» Problem statement: In the records below, find the line with "如果以作业形式运行迁移是满足 GitOps 原则的一个设备不足的策略，那么缺失的部分是什么?" and the line with "## Atlas Operator"; return exactly those lines and every line between them.

» Information provided:
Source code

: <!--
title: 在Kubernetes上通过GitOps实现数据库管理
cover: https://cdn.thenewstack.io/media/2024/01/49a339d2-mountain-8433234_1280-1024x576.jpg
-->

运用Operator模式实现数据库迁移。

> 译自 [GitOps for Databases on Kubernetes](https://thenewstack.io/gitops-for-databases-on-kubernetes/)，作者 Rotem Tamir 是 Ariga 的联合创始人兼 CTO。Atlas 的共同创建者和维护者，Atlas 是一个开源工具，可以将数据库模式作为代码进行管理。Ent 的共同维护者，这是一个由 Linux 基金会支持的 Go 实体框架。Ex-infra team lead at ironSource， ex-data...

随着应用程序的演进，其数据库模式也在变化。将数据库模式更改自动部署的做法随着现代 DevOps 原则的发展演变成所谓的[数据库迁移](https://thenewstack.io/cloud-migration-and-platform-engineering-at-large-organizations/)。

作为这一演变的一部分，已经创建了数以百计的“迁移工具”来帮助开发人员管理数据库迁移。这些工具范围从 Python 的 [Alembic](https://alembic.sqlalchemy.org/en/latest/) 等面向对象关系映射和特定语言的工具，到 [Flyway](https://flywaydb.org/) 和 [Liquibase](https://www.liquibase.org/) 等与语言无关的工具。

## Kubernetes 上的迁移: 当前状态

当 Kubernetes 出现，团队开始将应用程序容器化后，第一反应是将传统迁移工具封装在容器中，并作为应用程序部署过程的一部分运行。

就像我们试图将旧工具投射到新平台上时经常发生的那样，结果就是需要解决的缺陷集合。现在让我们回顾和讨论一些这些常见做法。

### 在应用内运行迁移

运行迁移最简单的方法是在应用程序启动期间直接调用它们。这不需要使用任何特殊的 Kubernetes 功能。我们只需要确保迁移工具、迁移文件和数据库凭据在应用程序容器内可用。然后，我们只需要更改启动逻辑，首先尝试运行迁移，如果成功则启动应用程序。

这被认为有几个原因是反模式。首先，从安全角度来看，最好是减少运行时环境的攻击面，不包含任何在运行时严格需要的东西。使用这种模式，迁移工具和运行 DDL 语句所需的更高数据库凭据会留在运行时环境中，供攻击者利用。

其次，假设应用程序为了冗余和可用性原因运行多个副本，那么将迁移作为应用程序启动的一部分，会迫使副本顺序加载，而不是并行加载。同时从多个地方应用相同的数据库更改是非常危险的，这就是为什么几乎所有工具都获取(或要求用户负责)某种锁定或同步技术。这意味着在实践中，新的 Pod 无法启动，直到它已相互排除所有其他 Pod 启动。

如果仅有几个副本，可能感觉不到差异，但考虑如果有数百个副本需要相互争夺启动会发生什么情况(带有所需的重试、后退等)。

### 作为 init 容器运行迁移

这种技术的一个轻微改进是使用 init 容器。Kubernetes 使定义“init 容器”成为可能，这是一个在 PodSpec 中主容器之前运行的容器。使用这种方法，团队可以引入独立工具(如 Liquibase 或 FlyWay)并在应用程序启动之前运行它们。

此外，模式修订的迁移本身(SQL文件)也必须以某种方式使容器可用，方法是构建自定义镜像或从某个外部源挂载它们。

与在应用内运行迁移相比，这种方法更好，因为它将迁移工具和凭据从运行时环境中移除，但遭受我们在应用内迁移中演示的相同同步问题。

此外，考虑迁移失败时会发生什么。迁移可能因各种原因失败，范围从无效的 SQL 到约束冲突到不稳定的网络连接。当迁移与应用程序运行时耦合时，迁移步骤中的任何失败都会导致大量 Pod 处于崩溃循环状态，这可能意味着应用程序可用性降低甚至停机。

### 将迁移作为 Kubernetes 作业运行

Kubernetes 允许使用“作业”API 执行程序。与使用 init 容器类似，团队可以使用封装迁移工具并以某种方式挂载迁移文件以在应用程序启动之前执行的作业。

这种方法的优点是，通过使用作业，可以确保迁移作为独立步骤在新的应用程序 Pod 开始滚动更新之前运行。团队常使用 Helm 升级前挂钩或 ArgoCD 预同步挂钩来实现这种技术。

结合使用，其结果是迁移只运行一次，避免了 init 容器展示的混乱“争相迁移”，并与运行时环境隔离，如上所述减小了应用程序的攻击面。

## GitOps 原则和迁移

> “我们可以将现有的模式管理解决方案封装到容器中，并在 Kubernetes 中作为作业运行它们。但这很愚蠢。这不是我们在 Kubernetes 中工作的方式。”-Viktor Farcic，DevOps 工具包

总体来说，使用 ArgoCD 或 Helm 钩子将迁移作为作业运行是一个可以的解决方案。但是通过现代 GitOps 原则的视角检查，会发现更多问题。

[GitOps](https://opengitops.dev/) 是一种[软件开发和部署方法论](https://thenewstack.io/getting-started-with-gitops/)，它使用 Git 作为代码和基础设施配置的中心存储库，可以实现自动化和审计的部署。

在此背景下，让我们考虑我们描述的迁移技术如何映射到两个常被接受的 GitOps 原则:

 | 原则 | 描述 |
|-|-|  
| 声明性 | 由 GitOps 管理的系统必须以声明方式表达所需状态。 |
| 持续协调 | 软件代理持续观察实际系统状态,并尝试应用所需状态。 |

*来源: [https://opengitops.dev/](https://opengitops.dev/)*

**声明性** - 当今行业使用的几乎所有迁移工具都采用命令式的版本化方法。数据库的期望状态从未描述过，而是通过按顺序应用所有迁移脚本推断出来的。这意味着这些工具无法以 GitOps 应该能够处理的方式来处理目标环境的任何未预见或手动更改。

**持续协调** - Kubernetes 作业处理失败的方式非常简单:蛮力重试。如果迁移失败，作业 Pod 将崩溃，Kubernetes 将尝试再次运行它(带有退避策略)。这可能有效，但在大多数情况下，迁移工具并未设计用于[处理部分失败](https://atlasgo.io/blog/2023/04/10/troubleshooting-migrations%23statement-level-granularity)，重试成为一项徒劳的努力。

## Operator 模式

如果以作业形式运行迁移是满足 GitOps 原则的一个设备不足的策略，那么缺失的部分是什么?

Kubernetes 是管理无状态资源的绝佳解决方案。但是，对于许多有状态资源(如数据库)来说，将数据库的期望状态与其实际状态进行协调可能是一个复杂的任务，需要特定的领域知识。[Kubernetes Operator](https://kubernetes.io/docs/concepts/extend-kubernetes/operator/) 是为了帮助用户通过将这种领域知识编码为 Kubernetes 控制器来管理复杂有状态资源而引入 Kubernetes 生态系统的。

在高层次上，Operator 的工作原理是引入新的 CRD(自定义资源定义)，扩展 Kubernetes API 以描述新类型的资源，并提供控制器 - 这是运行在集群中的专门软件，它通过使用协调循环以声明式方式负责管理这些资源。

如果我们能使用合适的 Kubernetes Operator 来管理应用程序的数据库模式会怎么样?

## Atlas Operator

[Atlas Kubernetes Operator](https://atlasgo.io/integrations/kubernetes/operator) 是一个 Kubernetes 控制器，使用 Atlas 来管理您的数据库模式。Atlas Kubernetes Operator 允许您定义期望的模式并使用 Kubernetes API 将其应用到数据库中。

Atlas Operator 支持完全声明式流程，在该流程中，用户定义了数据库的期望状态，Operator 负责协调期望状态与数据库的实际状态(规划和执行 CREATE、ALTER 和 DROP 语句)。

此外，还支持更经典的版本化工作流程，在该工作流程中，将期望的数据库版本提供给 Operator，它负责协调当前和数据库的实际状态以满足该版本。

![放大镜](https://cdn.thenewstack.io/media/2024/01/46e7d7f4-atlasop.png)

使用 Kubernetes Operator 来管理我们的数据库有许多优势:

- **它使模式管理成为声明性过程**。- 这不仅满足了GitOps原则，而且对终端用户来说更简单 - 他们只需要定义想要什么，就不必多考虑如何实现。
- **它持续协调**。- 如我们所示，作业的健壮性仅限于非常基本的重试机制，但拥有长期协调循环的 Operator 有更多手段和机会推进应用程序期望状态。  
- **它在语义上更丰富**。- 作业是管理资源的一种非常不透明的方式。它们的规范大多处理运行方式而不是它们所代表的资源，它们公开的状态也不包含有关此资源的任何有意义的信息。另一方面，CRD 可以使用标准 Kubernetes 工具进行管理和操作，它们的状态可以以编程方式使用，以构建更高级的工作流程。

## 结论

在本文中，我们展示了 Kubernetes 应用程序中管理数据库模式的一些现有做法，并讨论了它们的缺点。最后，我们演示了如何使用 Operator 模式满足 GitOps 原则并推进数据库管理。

» Answer to this exercise:
如果以作业形式运行迁移是满足 GitOps 原则的一个设备不足的策略，那么缺失的部分是什么?

Kubernetes 是管理无状态资源的绝佳解决方案。但是，对于许多有状态资源(如数据库)来说，将数据库的期望状态与其实际状态进行协调可能是一个复杂的任务，需要特定的领域知识。[Kubernetes Operator](https://kubernetes.io/docs/concepts/extend-kubernetes/operator/) 是为了帮助用户通过将这种领域知识编码为 Kubernetes 控制器来管理复杂有状态资源而引入 Kubernetes 生态系统的。

在高层次上，Operator 的工作原理是引入新的 CRD(自定义资源定义)，扩展 Kubernetes API 以描述新类型的资源，并提供控制器 - 这是运行在集群中的专门软件，它通过使用协调循环以声明式方式负责管理这些资源。

如果我们能使用合适的 Kubernetes Operator 来管理应用程序的数据库模式会怎么样?

## Atlas Operator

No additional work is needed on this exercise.